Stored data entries
· · · · ·
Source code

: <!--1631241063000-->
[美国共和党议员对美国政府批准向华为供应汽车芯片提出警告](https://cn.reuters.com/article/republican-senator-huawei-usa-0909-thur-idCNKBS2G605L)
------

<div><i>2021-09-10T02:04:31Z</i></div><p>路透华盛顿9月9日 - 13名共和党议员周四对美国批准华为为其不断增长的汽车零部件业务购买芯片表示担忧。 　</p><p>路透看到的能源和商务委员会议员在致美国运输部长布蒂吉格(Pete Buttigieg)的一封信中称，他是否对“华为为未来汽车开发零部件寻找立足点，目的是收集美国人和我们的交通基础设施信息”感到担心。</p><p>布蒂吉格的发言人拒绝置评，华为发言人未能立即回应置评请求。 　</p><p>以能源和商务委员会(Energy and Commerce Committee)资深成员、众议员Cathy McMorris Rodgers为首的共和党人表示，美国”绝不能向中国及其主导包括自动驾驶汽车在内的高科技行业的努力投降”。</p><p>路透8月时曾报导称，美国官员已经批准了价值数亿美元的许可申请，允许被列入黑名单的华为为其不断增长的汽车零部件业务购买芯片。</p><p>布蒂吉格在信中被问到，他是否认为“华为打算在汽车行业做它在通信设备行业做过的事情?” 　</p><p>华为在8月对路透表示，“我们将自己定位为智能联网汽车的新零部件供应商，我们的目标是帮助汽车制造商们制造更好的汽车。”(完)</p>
· · · · ·
◆ WHAT TO DO:
With nothing left out, return each entry exactly.

◆ THE ANSWER:
Source code

: <!--1631241063000-->
[美国共和党议员对美国政府批准向华为供应汽车芯片提出警告](https://cn.reuters.com/article/republican-senator-huawei-usa-0909-thur-idCNKBS2G605L)
------

<div><i>2021-09-10T02:04:31Z</i></div><p>路透华盛顿9月9日 - 13名共和党议员周四对美国批准华为为其不断增长的汽车零部件业务购买芯片表示担忧。 　</p><p>路透看到的能源和商务委员会议员在致美国运输部长布蒂吉格(Pete Buttigieg)的一封信中称，他是否对“华为为未来汽车开发零部件寻找立足点，目的是收集美国人和我们的交通基础设施信息”感到担心。</p><p>布蒂吉格的发言人拒绝置评，华为发言人未能立即回应置评请求。 　</p><p>以能源和商务委员会(Energy and Commerce Committee)资深成员、众议员Cathy McMorris Rodgers为首的共和党人表示，美国”绝不能向中国及其主导包括自动驾驶汽车在内的高科技行业的努力投降”。</p><p>路透8月时曾报导称，美国官员已经批准了价值数亿美元的许可申请，允许被列入黑名单的华为为其不断增长的汽车零部件业务购买芯片。</p><p>布蒂吉格在信中被问到，他是否认为“华为打算在汽车行业做它在通信设备行业做过的事情?” 　</p><p>华为在8月对路透表示，“我们将自己定位为智能联网汽车的新零部件供应商，我们的目标是帮助汽车制造商们制造更好的汽车。”(完)</p>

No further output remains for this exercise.